As Auto-Tune is making its way into everything nowadays, public awareness of the process is rising. The recent Time article about Auto-Tune and its creator is a good read, but it oversimplifies the principles behind the algorithm.
In the article, Andy Hildebrand’s background in seismic analysis is viewed as the key to his later work with pitch correction. Hildebrand apparently used autocorrelation for seismic mapping, which is viewed as the key to his later success with Auto-Tune:
He was debating the next chapter of his life at a dinner party when a guest challenged him to invent a box that would allow her to sing in tune. After he tinkered with autocorrelation for a few months, Auto-Tune was born in late 1996.
What the article fails to mention is that autocorrelation has been used for pitch detection since at least the 1970’s. Rabiner and Schafer’s book “Digital Processing of Speech Signals” describes the process in detail, and it was published in 1978. Eventide pitch shifters used autocorrelation starting in the 1980’s, to peform their splicing detection and pitch correction.
In addition, the basic pitch shifting method used by Hildebrant was described by Keith Lent in a Computer Music Journal article in 1989. The idea is to chop up the vocal signal into small windowed grains, where each grain holds a single period of the input signal, and then to spit the grains out at a rate corresponding to the new pitch. This can be viewed as a form of pitch synchonous granular synthesis, where both the grains and the grain rate are determined by analysis of an incoming signal. Lent’s technique has been used by most of the formant preserving pitch shifters, including algorithms from IVL, Digitech and Eventide. The technique was independently developed by France Telecom, and is often referred to as PSOLA (Pitch Synchronous Overlap and Add).

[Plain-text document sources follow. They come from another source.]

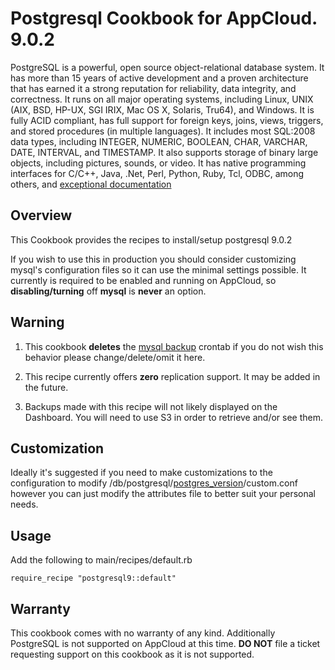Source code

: Postgresql Cookbook for AppCloud.  9.0.2
=========

PostgreSQL is a powerful, open source object-relational database system. It has more than 15 years of active development and a proven architecture that has earned it a strong reputation for reliability, data integrity, and correctness. It runs on all major operating systems, including Linux, UNIX (AIX, BSD, HP-UX, SGI IRIX, Mac OS X, Solaris, Tru64), and Windows. It is fully ACID compliant, has full support for foreign keys, joins, views, triggers, and stored procedures (in multiple languages). It includes most SQL:2008 data types, including INTEGER, NUMERIC, BOOLEAN, CHAR, VARCHAR, DATE, INTERVAL, and TIMESTAMP. It also supports storage of binary large objects, including pictures, sounds, or video. It has native programming interfaces for C/C++, Java, .Net, Perl, Python, Ruby, Tcl, ODBC, among others, and [exceptional documentation][1]

Overview
--------

This Cookbook provides the recipes to install/setup postgresql 9.0.2

If you wish to use this in production you should consider customizing mysql's configuration files so it can use the minimal settings possible.  It currently is required to be enabled and running on AppCloud, so **disabling/turning** off **mysql** is **never** an option.

Warning
--------

1. This cookbook **deletes** the [mysql backup][4] crontab if you do not wish this behavior please change/delete/omit it here.

2. This recipe currently offers **zero** replication support.  It may be added in the future.

3. Backups made with this recipe will not likely displayed on the
   Dashboard.  You will need to use S3 in order to retrieve and/or see
   them.

Customization
--------

Ideally it's suggested if you need to make customizations to the configuration to modify /db/postgresql/[postgres_version][3]/custom.conf however you can just modify the attributes file to better suit your personal needs.

Usage
--------

Add the following to main/recipes/default.rb

``require_recipe "postgresql9::default"``

Warranty
--------

This cookbook comes with no warranty of any kind.  Additionally
PostgreSQL is not supported on AppCloud at this time.  **DO NOT** file a
ticket requesting support on this cookbook as it is not supported.

[1]: http://www.postgresql.org/docs/manuals/
[2]: http://www.postgresql.org/
[3]: https://github.com/engineyard/ey-cloud-recipes/blob/master/cookbooks/postgresql9/attributes/postgresql.rb
[4]: https://github.com/engineyard/ey-cloud-recipes/blob/master/cookbooks/postgresql9/recipes/eybackup.rb#L28-L32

The key to Hildebrand’s innovation is how he combined Lent’s pitch shifting method with the robust pitch detection that autocorrelation provides. Lent’s original paper used a simple time-domain method for determining the input periodicity, which resulted in audible distortion for certain input signals. I have written Lent-style pitch shifters before, and the pitch detection algorithm is critical in avoiding octave jumps, unnaturally hoarse voices, or metallic syllabants. My code had all of those problems, although my boss at the time was able to fix many of the issues. Hildebrant’s patent describes how he uses sample rate reduction and some clever mathematical tricks to create a robust pitch detector that runs much faster than standard autocorrelation.

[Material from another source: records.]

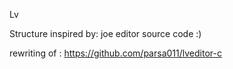 Lv

Structure inspired by: joe editor source code :) 

rewriting of : https://github.com/parsa011/lveditor-c
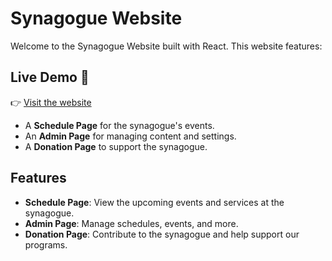 

# Synagogue Website

Welcome to the Synagogue Website built with React. This website features:

## Live Demo 🚀  
👉 [Visit the website](https://www.wckollel.com)

- A **Schedule Page** for the synagogue's events.
- An **Admin Page** for managing content and settings.
- A **Donation Page** to support the synagogue.

## Features

- **Schedule Page**: View the upcoming events and services at the synagogue.
- **Admin Page**: Manage schedules, events, and more.
- **Donation Page**: Contribute to the synagogue and help support our programs.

So, if you are watching The Backyardigans, and the overly pitch corrected vocals drive you crazy, don’t just blame Andy Hildebrand – blame Keith Lent.

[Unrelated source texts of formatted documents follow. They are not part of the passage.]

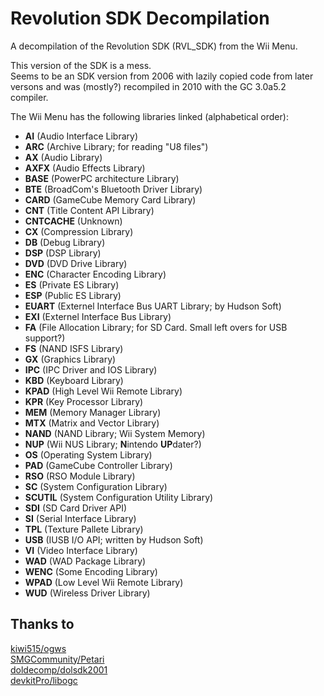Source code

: Revolution SDK Decompilation
============================
A decompilation of the Revolution SDK (RVL_SDK) from the Wii Menu.  

This version of the SDK is a mess.  
Seems to be an SDK version from 2006 with lazily copied code from later versons and was (mostly?) recompiled in 2010 with the GC 3.0a5.2 compiler.

The Wii Menu has the following libraries linked (alphabetical order):
* **AI** (Audio Interface Library)
* **ARC** (Archive Library; for reading "U8 files")
* **AX** (Audio Library)
* **AXFX** (Audio Effects Library)
* **BASE** (PowerPC architecture Library)
* **BTE** (BroadCom's Bluetooth Driver Library)
* **CARD** (GameCube Memory Card Library)
* **CNT** (Title Content API Library)
* **CNTCACHE** (Unknown)
* **CX** (Compression Library)
* **DB** (Debug Library)
* **DSP** (DSP Library)
* **DVD** (DVD Drive Library)
* **ENC** (Character Encoding Library)
* **ES** (Private ES Library)
* **ESP** (Public ES Library)
* **EUART** (Externel Interface Bus UART Library; by Hudson Soft)
* **EXI** (Externel Interface Bus Library)
* **FA** (File Allocation Library; for SD Card. Small left overs for USB support?)
* **FS** (NAND ISFS Library)
* **GX** (Graphics Library)
* **IPC** (IPC Driver and IOS Library)
* **KBD** (Keyboard Library)
* **KPAD** (High Level Wii Remote Library)
* **KPR** (Key Processor Library)
* **MEM** (Memory Manager Library)
* **MTX** (Matrix and Vector Library)
* **NAND** (NAND Library; Wii System Memory)
* **NUP** (Wii NUS Library; **N**intendo **UP**dater?)
* **OS** (Operating System Library)
* **PAD** (GameCube Controller Library)
* **RSO** (RSO Module Library)
* **SC** (System Configuration Library)
* **SCUTIL** (System Configuration Utility Library)
* **SDI** (SD Card Driver API)
* **SI** (Serial Interface Library)
* **TPL** (Texture Pallete Library)
* **USB** (IUSB I/O API; written by Hudson Soft)
* **VI** (Video Interface Library)
* **WAD** (WAD Package Library)
* **WENC** (Some Encoding Library)
* **WPAD** (Low Level Wii Remote Library)
* **WUD** (Wireless Driver Library)

Thanks to
---------
[kiwi515/ogws](https://github.com/kiwi515/ogws)  
[SMGCommunity/Petari](https://github.com/SMGCommunity/Petari)  
[doldecomp/dolsdk2001](https://github.com/doldecomp/dolsdk2001)  
[devkitPro/libogc](https://github.com/devkitPro/libogc)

EDIT, 2016: OK, I was wrong. Andy Hildebrand contacted me via email with the following, that is reprinted with his permission:
No, I don’t use the Lent algorithm: way too imprecise. You are close on
the detection algorithm. The math in the patent is absolutely precise
to what I do. But that math is used continuously to track pitch as
well. I always know exactly what the pitch is. I run a simple rate
rate converter from that point and when I have to repeat a cycle
(going sharper) or delete a cycle (going flatter) I can because I know
exactly what the period is at every instant.
Apologies to Andy Hildebrand for the misinformation about the Lent algorithm, and for misspelling his name as “Hildebrant.”